Dataset excerpts:
————————

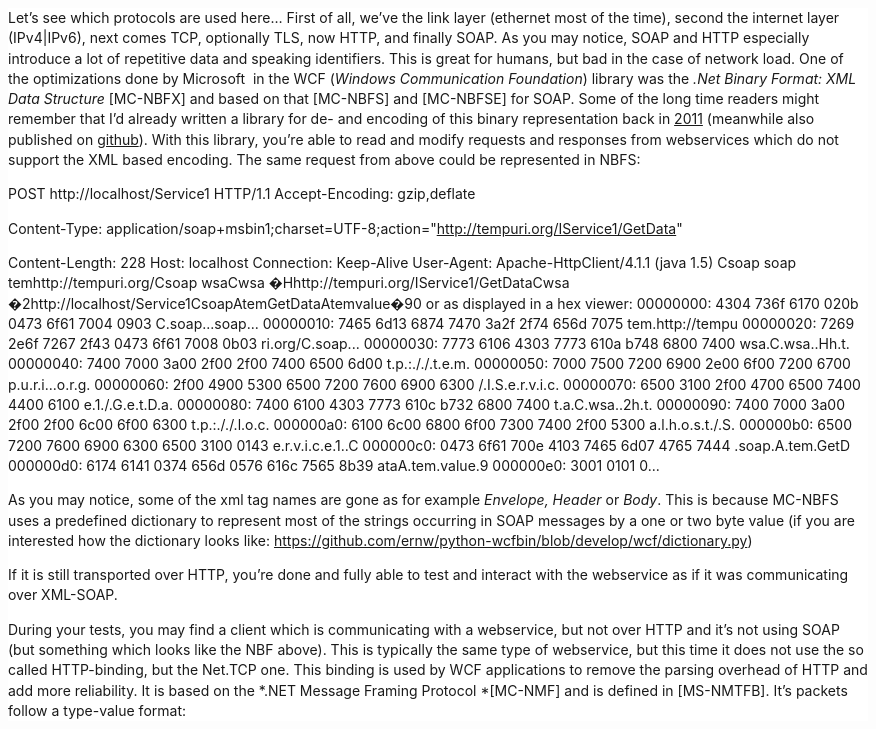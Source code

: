 Let’s see which protocols are used here… First of all, we’ve the link layer (ethernet most of the time), second the internet layer (IPv4|IPv6), next comes TCP, optionally TLS, now HTTP, and finally SOAP. As you may notice, SOAP and HTTP especially introduce a lot of repetitive data and speaking identifiers. This is great for humans, but bad in the case of network load. One of the optimizations done by Microsoft  in the WCF (*Windows Communication Foundation*) library was the *.Net Binary Format: XML Data Structure* [MC-NBFX] and based on that [MC-NBFS] and [MC-NBFSE] for SOAP. Some of the long time readers might remember that I’d already written a library for de- and encoding of this binary representation back in [2011](https://www.insinuator.net/2011/12/python-library-for-de-and-encoding-of-wcf-binary-streams/) (meanwhile also published on [github](https://github.com/ernw/python-wcfbin)). With this library, you’re able to read and modify requests and responses from webservices which do not support the XML based encoding. The same request from above could be represented in NBFS:

POST http://localhost/Service1 HTTP/1.1
Accept-Encoding: gzip,deflate

Content-Type: application/soap+msbin1;charset=UTF-8;action="http://tempuri.org/IService1/GetData"

Content-Length: 228
Host: localhost
Connection: Keep-Alive
User-Agent: Apache-HttpClient/4.1.1 (java 1.5)
Csoap
soap	temhttp://tempuri.org/Csoap
wsaCwsa
�Hhttp://tempuri.org/IService1/GetDataCwsa
�2http://localhost/Service1CsoapAtemGetDataAtemvalue�90
or as displayed in a hex viewer:
00000000: 4304 736f 6170 020b 0473 6f61 7004 0903 C.soap...soap...
00000010: 7465 6d13 6874 7470 3a2f 2f74 656d 7075 tem.http://tempu
00000020: 7269 2e6f 7267 2f43 0473 6f61 7008 0b03 ri.org/C.soap...
00000030: 7773 6106 4303 7773 610a b748 6800 7400 wsa.C.wsa..Hh.t.
00000040: 7400 7000 3a00 2f00 2f00 7400 6500 6d00 t.p.:././.t.e.m.
00000050: 7000 7500 7200 6900 2e00 6f00 7200 6700 p.u.r.i...o.r.g.
00000060: 2f00 4900 5300 6500 7200 7600 6900 6300 /.I.S.e.r.v.i.c.
00000070: 6500 3100 2f00 4700 6500 7400 4400 6100 e.1./.G.e.t.D.a.
00000080: 7400 6100 4303 7773 610c b732 6800 7400 t.a.C.wsa..2h.t.
00000090: 7400 7000 3a00 2f00 2f00 6c00 6f00 6300 t.p.:././.l.o.c.
000000a0: 6100 6c00 6800 6f00 7300 7400 2f00 5300 a.l.h.o.s.t./.S.
000000b0: 6500 7200 7600 6900 6300 6500 3100 0143 e.r.v.i.c.e.1..C
000000c0: 0473 6f61 700e 4103 7465 6d07 4765 7444 .soap.A.tem.GetD
000000d0: 6174 6141 0374 656d 0576 616c 7565 8b39 ataA.tem.value.9
000000e0: 3001 0101 0...

As you may notice, some of the xml tag names are gone as for example *Envelope, Header* or *Body*. This is because MC-NBFS uses a predefined dictionary to represent most of the strings occurring in SOAP messages by a one or two byte value (if you are interested how the dictionary looks like: https://github.com/ernw/python-wcfbin/blob/develop/wcf/dictionary.py)

If it is still transported over HTTP, you’re done and fully able to test and interact with the webservice as if it was communicating over XML-SOAP.

During your tests, you may find a client which is communicating with a webservice, but not over HTTP and it’s not using SOAP (but something which looks like the NBF above). This is typically the same type of webservice, but this time it does not use the so called HTTP-binding, but the Net.TCP one. This binding is used by WCF applications to remove the parsing overhead of HTTP and add more reliability. It is based on the *.NET Message Framing Protocol *[MC-NMF] and is defined in [MS-NMTFB]. It’s packets follow a type-value format:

————————

Task directions:
Set down the entries above exactly, and keep every picture out of your copy.

Result of this task:
Source code

: Let’s see which protocols are used here… First of all, we’ve the link layer (ethernet most of the time), second the internet layer (IPv4|IPv6), next comes TCP, optionally TLS, now HTTP, and finally SOAP. As you may notice, SOAP and HTTP especially introduce a lot of repetitive data and speaking identifiers. This is great for humans, but bad in the case of network load. One of the optimizations done by Microsoft  in the WCF (*Windows Communication Foundation*) library was the *.Net Binary Format: XML Data Structure* [MC-NBFX] and based on that [MC-NBFS] and [MC-NBFSE] for SOAP. Some of the long time readers might remember that I’d already written a library for de- and encoding of this binary representation back in [2011](https://www.insinuator.net/2011/12/python-library-for-de-and-encoding-of-wcf-binary-streams/) (meanwhile also published on [github](https://github.com/ernw/python-wcfbin)). With this library, you’re able to read and modify requests and responses from webservices which do not support the XML based encoding. The same request from above could be represented in NBFS:

POST http://localhost/Service1 HTTP/1.1
Accept-Encoding: gzip,deflate

Content-Type: application/soap+msbin1;charset=UTF-8;action="http://tempuri.org/IService1/GetData"

Content-Length: 228
Host: localhost
Connection: Keep-Alive
User-Agent: Apache-HttpClient/4.1.1 (java 1.5)
Csoap
soap	temhttp://tempuri.org/Csoap
wsaCwsa
�Hhttp://tempuri.org/IService1/GetDataCwsa
�2http://localhost/Service1CsoapAtemGetDataAtemvalue�90
or as displayed in a hex viewer:
00000000: 4304 736f 6170 020b 0473 6f61 7004 0903 C.soap...soap...
00000010: 7465 6d13 6874 7470 3a2f 2f74 656d 7075 tem.http://tempu
00000020: 7269 2e6f 7267 2f43 0473 6f61 7008 0b03 ri.org/C.soap...
00000030: 7773 6106 4303 7773 610a b748 6800 7400 wsa.C.wsa..Hh.t.
00000040: 7400 7000 3a00 2f00 2f00 7400 6500 6d00 t.p.:././.t.e.m.
00000050: 7000 7500 7200 6900 2e00 6f00 7200 6700 p.u.r.i...o.r.g.
00000060: 2f00 4900 5300 6500 7200 7600 6900 6300 /.I.S.e.r.v.i.c.
00000070: 6500 3100 2f00 4700 6500 7400 4400 6100 e.1./.G.e.t.D.a.
00000080: 7400 6100 4303 7773 610c b732 6800 7400 t.a.C.wsa..2h.t.
00000090: 7400 7000 3a00 2f00 2f00 6c00 6f00 6300 t.p.:././.l.o.c.
000000a0: 6100 6c00 6800 6f00 7300 7400 2f00 5300 a.l.h.o.s.t./.S.
000000b0: 6500 7200 7600 6900 6300 6500 3100 0143 e.r.v.i.c.e.1..C
000000c0: 0473 6f61 700e 4103 7465 6d07 4765 7444 .soap.A.tem.GetD
000000d0: 6174 6141 0374 656d 0576 616c 7565 8b39 ataA.tem.value.9
000000e0: 3001 0101 0...

As you may notice, some of the xml tag names are gone as for example *Envelope, Header* or *Body*. This is because MC-NBFS uses a predefined dictionary to represent most of the strings occurring in SOAP messages by a one or two byte value (if you are interested how the dictionary looks like: https://github.com/ernw/python-wcfbin/blob/develop/wcf/dictionary.py)

If it is still transported over HTTP, you’re done and fully able to test and interact with the webservice as if it was communicating over XML-SOAP.

During your tests, you may find a client which is communicating with a webservice, but not over HTTP and it’s not using SOAP (but something which looks like the NBF above). This is typically the same type of webservice, but this time it does not use the so called HTTP-binding, but the Net.TCP one. This binding is used by WCF applications to remove the parsing overhead of HTTP and add more reliability. It is based on the *.NET Message Framing Protocol *[MC-NMF] and is defined in [MS-NMTFB]. It’s packets follow a type-value format:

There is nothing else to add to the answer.